- [EXERCISE]: Copy word for word the lines from the start of the records through the line that contains "- 출발역과 도착역이 연결이 되어 있지 않은 경우 에러", both included.

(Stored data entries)
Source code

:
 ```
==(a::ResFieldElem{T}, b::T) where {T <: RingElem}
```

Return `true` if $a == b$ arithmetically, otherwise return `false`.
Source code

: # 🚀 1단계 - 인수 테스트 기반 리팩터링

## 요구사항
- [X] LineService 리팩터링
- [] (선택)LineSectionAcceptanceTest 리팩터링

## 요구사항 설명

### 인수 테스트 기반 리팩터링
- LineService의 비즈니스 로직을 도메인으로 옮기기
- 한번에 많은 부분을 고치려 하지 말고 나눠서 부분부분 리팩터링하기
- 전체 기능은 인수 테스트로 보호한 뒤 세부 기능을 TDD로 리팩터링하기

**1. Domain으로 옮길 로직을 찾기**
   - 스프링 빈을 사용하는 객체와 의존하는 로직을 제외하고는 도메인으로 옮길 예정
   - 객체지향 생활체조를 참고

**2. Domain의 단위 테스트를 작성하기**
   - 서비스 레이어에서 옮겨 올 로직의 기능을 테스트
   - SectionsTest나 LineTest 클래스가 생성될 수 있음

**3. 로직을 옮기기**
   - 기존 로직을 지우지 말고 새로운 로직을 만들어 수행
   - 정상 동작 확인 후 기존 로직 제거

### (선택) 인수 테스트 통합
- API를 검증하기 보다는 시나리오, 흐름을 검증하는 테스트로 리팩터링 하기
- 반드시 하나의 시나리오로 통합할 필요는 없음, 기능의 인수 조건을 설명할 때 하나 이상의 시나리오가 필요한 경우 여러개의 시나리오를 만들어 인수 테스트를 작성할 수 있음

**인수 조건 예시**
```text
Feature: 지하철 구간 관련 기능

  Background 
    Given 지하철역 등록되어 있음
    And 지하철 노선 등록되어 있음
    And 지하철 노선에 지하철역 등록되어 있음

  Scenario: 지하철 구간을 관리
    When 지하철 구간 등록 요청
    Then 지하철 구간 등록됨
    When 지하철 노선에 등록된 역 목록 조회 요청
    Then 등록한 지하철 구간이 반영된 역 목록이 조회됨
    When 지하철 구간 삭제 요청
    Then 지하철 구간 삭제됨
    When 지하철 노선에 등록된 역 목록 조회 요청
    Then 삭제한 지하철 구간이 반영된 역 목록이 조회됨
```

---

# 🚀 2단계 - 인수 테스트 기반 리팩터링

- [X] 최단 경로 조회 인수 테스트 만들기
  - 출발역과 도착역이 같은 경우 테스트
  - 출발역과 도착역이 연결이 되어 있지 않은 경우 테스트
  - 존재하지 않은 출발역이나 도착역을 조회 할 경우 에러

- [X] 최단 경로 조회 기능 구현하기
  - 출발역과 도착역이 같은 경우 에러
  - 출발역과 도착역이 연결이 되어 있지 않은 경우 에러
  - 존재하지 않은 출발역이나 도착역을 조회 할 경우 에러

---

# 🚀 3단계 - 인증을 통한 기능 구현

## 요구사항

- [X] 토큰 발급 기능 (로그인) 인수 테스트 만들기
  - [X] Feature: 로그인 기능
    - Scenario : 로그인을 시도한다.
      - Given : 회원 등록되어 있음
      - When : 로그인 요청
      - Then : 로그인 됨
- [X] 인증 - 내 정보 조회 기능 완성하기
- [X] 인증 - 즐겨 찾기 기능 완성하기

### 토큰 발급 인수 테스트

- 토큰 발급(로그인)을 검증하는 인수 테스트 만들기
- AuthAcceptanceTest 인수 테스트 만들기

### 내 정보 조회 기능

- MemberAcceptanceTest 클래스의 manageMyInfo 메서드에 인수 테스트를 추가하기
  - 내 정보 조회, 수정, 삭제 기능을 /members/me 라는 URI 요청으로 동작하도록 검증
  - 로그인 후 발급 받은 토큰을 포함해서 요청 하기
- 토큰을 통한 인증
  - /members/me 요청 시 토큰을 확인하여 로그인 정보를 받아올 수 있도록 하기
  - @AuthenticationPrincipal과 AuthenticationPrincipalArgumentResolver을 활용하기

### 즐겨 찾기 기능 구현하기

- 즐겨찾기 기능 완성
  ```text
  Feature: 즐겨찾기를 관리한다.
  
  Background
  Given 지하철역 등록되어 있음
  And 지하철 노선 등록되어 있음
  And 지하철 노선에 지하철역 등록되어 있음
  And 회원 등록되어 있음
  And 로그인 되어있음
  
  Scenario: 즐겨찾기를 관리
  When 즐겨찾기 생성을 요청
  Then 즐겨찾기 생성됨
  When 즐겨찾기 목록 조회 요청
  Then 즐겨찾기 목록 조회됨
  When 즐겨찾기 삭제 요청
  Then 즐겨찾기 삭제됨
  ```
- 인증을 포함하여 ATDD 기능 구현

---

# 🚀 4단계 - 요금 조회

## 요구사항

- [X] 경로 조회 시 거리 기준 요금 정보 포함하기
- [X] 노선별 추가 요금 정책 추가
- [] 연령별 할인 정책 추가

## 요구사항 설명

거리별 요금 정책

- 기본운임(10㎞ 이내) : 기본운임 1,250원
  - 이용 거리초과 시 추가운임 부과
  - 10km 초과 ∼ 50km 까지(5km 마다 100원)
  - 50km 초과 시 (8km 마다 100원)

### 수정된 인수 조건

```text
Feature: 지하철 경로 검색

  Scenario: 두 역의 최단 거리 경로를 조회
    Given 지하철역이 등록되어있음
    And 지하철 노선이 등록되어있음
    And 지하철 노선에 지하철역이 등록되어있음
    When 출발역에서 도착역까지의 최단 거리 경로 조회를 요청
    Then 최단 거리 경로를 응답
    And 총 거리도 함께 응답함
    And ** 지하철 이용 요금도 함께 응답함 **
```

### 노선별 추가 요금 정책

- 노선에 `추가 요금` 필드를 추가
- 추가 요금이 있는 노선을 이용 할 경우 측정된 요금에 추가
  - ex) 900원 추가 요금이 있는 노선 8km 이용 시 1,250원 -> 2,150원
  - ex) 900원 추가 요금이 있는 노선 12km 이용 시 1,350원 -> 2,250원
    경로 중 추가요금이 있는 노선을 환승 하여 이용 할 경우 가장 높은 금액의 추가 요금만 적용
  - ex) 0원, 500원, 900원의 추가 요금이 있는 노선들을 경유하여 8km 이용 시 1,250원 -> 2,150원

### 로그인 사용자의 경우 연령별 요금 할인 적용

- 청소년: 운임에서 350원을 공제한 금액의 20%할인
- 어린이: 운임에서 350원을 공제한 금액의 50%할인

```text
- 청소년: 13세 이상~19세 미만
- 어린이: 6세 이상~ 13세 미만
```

- [WRITTEN SOLUTION]:
Source code

:
 ```
==(a::ResFieldElem{T}, b::T) where {T <: RingElem}
```

Return `true` if $a == b$ arithmetically, otherwise return `false`.
Source code

: # 🚀 1단계 - 인수 테스트 기반 리팩터링

## 요구사항
- [X] LineService 리팩터링
- [] (선택)LineSectionAcceptanceTest 리팩터링

## 요구사항 설명

### 인수 테스트 기반 리팩터링
- LineService의 비즈니스 로직을 도메인으로 옮기기
- 한번에 많은 부분을 고치려 하지 말고 나눠서 부분부분 리팩터링하기
- 전체 기능은 인수 테스트로 보호한 뒤 세부 기능을 TDD로 리팩터링하기

**1. Domain으로 옮길 로직을 찾기**
   - 스프링 빈을 사용하는 객체와 의존하는 로직을 제외하고는 도메인으로 옮길 예정
   - 객체지향 생활체조를 참고

**2. Domain의 단위 테스트를 작성하기**
   - 서비스 레이어에서 옮겨 올 로직의 기능을 테스트
   - SectionsTest나 LineTest 클래스가 생성될 수 있음

**3. 로직을 옮기기**
   - 기존 로직을 지우지 말고 새로운 로직을 만들어 수행
   - 정상 동작 확인 후 기존 로직 제거

### (선택) 인수 테스트 통합
- API를 검증하기 보다는 시나리오, 흐름을 검증하는 테스트로 리팩터링 하기
- 반드시 하나의 시나리오로 통합할 필요는 없음, 기능의 인수 조건을 설명할 때 하나 이상의 시나리오가 필요한 경우 여러개의 시나리오를 만들어 인수 테스트를 작성할 수 있음

**인수 조건 예시**
```text
Feature: 지하철 구간 관련 기능

  Background 
    Given 지하철역 등록되어 있음
    And 지하철 노선 등록되어 있음
    And 지하철 노선에 지하철역 등록되어 있음

  Scenario: 지하철 구간을 관리
    When 지하철 구간 등록 요청
    Then 지하철 구간 등록됨
    When 지하철 노선에 등록된 역 목록 조회 요청
    Then 등록한 지하철 구간이 반영된 역 목록이 조회됨
    When 지하철 구간 삭제 요청
    Then 지하철 구간 삭제됨
    When 지하철 노선에 등록된 역 목록 조회 요청
    Then 삭제한 지하철 구간이 반영된 역 목록이 조회됨
```

---

# 🚀 2단계 - 인수 테스트 기반 리팩터링

- [X] 최단 경로 조회 인수 테스트 만들기
  - 출발역과 도착역이 같은 경우 테스트
  - 출발역과 도착역이 연결이 되어 있지 않은 경우 테스트
  - 존재하지 않은 출발역이나 도착역을 조회 할 경우 에러

- [X] 최단 경로 조회 기능 구현하기
  - 출발역과 도착역이 같은 경우 에러
  - 출발역과 도착역이 연결이 되어 있지 않은 경우 에러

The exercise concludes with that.